Nance sighed heavily and remained for a moment buried in gloomy thought. Then, stepping softly to the door, she ran downstairs to see if Mrs. Raps were still in her kitchen or had left any preparations for their belated dinner. Their habit was to make their own breakfast and tea, but to have their midday meal brought up to them from their landlady’s table. She found an admirable collation carefully prepared for them on a tray and a little note on the dresser telling her that the family had gone to Mundham for the afternoon.
“Bless your poor, dear heart,” the note ended, “the old man and I thought best not to disappoint the children.”
Nance felt faint with hunger. She put the kettle on the fire and made tea and with this and Mrs. Raps’ tray she returned to her sister’s side and roused her from her sleep.
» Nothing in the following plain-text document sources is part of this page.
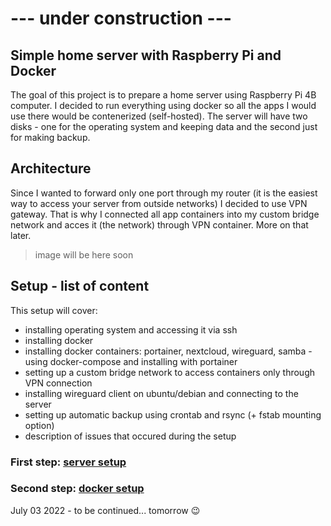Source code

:# --- under construction ---

## Simple home server with Raspberry Pi and Docker

The goal of this project is to prepare a home server using Raspberry Pi 4B computer. I decided to run everything using docker so all the apps I would use there would be contenerized (self-hosted). The server will have two disks - one for the operating system and keeping data and the second just for making backup. 

## Architecture
Since I wanted to forward only one port through my router (it is the easiest way to access your server from outside networks) I decided to use VPN gateway. That is why I connected all app containers into my custom bridge network and acces it (the network) through VPN container. More on that later. 

> image will be here soon 

## Setup - list of content

This setup will cover:
* installing operating system and accessing it via ssh
* installing docker
* installing docker containers: portainer, nextcloud, wireguard, samba - using docker-compose and installing with portainer
* setting up a custom bridge network to access containers only through VPN connection
* installing wireguard client on ubuntu/debian and connecting to the server
* setting up automatic backup using crontab and rsync (+ fstab mounting option)
* description of issues that occured during the setup 

### First step: [server setup](https://github.com/btk44/raspberrypi-server/tree/main/server-setup) 
### Second step: [docker setup](https://github.com/btk44/raspberrypi-server/tree/main/docker-setup)

July 03 2022 - to be continued... tomorrow 😉
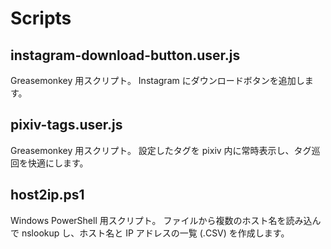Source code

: Scripts
=======

## instagram-download-button.user.js

Greasemonkey 用スクリプト。
Instagram にダウンロードボタンを追加します。

## pixiv-tags.user.js

Greasemonkey 用スクリプト。
設定したタグを pixiv 内に常時表示し、タグ巡回を快適にします。

## host2ip.ps1
Windows PowerShell 用スクリプト。
ファイルから複数のホスト名を読み込んで nslookup し、ホスト名と IP アドレスの一覧 (.CSV) を作成します。
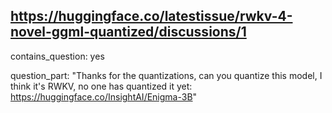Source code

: ## https://huggingface.co/latestissue/rwkv-4-novel-ggml-quantized/discussions/1

contains_question: yes

question_part: "Thanks for the quantizations, can you quantize this model, I think it's RWKV, no one has quantized it yet: https://huggingface.co/InsightAI/Enigma-3B"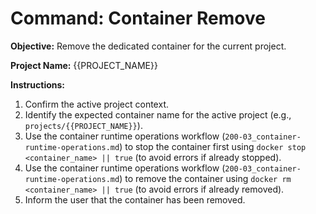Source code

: # Command: Container Remove

**Objective:** Remove the dedicated container for the current project.

**Project Name:** {{PROJECT_NAME}}

**Instructions:**
1. Confirm the active project context.
2. Identify the expected container name for the active project (e.g., `projects/{{PROJECT_NAME}}`).
3. Use the container runtime operations workflow (`200-03_container-runtime-operations.md`) to stop the container first using `docker stop <container_name> || true` (to avoid errors if already stopped).
4. Use the container runtime operations workflow (`200-03_container-runtime-operations.md`) to remove the container using `docker rm <container_name> || true` (to avoid errors if already removed).
5. Inform the user that the container has been removed.
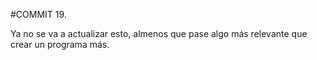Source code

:#COMMIT 19.

Ya no se va a actualizar esto, almenos que pase algo más relevante que crear un programa más.
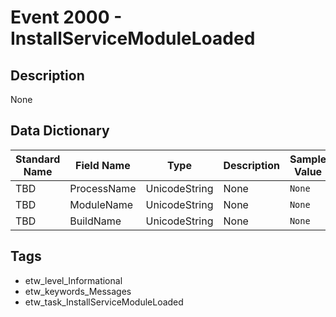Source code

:# Event 2000 - InstallServiceModuleLoaded

## Description
None

## Data Dictionary
|Standard Name|Field Name|Type|Description|Sample Value|
|---|---|---|---|---|
|TBD|ProcessName|UnicodeString|None|`None`|
|TBD|ModuleName|UnicodeString|None|`None`|
|TBD|BuildName|UnicodeString|None|`None`|

## Tags
* etw_level_Informational
* etw_keywords_Messages
* etw_task_InstallServiceModuleLoaded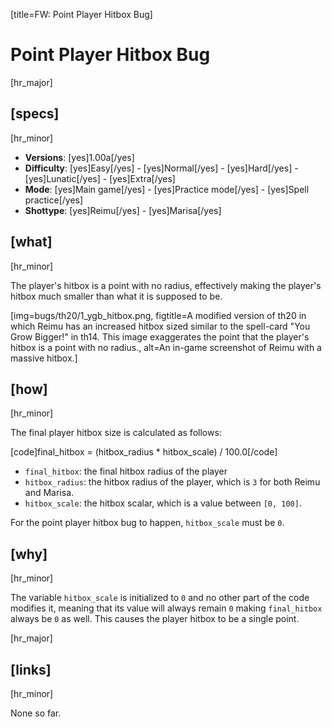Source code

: [title=FW: Point Player Hitbox Bug]
# Point Player Hitbox Bug
[hr_major]

## [specs]  
[hr_minor]

* **Versions**: [yes]1.00a[/yes]
* **Difficulty**: [yes]Easy[/yes] - [yes]Normal[/yes] - [yes]Hard[/yes] - [yes]Lunatic[/yes] - [yes]Extra[/yes]
* **Mode**: [yes]Main game[/yes] - [yes]Practice mode[/yes] - [yes]Spell practice[/yes]  
* **Shottype**: [yes]Reimu[/yes] - [yes]Marisa[/yes]

## [what]
[hr_minor]

The player's hitbox is a point with no radius, effectively making the player's hitbox much smaller than what it is supposed to be.

<!-- add the ygb visualization to show that the player hitbox is indeed a point -->

[img=bugs/th20/1_ygb_hitbox.png, figtitle=A modified version of th20 in which Reimu has an increased hitbox sized similar to the spell-card "You Grow Bigger!" in th14. This image exaggerates the point that the player's hitbox is a point with no radius., alt=An in-game screenshot of Reimu with a massive hitbox.]

## [how]
[hr_minor]

The final player hitbox size is calculated as follows:

[code]final_hitbox = (hitbox_radius * hitbox_scale) / 100.0[/code]

* ``final_hitbox``: the final hitbox radius of the player
* ``hitbox_radius``: the hitbox radius of the player, which is ``3`` for both Reimu and Marisa.
* ``hitbox_scale``: the hitbox scalar, which is a value between ``[0, 100]``.

For the point player hitbox bug to happen, ``hitbox_scale`` must be ``0``.
<!-- (hitbox_scale = clamp(0, *(PLAYER_PTR+0xE8), 100)) nut *(PLAYER_PTR+0xE8) is initialized to 0 so scale = 0 meaning your hitbox gets scaled to it being one point -->

## [why]
[hr_minor]

The variable ``hitbox_scale`` is initialized to ``0`` and no other part of the code modifies it, meaning that its value will always remain ``0`` making ``final_hitbox`` always be ``0`` as well. This causes the player hitbox to be a single point.

[hr_major]
## [links]
[hr_minor]
<!-- ### [rpy]
[hr_minor]
### [vid]
[hr_minor] -->

None so far.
Linda seemed dazed and confused when she first woke. For the moment it was difficult not to feel as though all the events of the night and morning were a troubled and evil dream. Nance noticed the nervous and bewildered way in which she put her hand to the mark upon her breast as if wondering why it hurt her and the hasty disconcerted movement with which she concealed the fir-cone beneath her pillow. In spite of everything, however, their meal was not by any means an unhappy one. The sun shone warm and bright upon the floor. Pleasant scents, in which garden-roses, salt-sea freshness and the vague smell of peat and tar mingled together, came in through the window, blent with the lazy, cheerful sounds of the people’s holiday. After all they were both young and neither the unsatisfied ache in the soul of the one nor the vague new dread, bitter-sweet and full of strange forebodings, in the mind of the other could altogether prevent the natural life-impulse with which, like two wind-shaken plants in an intermission of quiet, they raised their heads to the sky and the sunshine. They were young. They were alive. They knew—too well, perhaps!—but still they knew what it was to love, and the immense future, with all its infinite possibilities, lay before them. “Sursum Corda!” the August airs whispered to them. “Sursum Corda!” “Lift up your hearts!” their own young flesh and blood answered.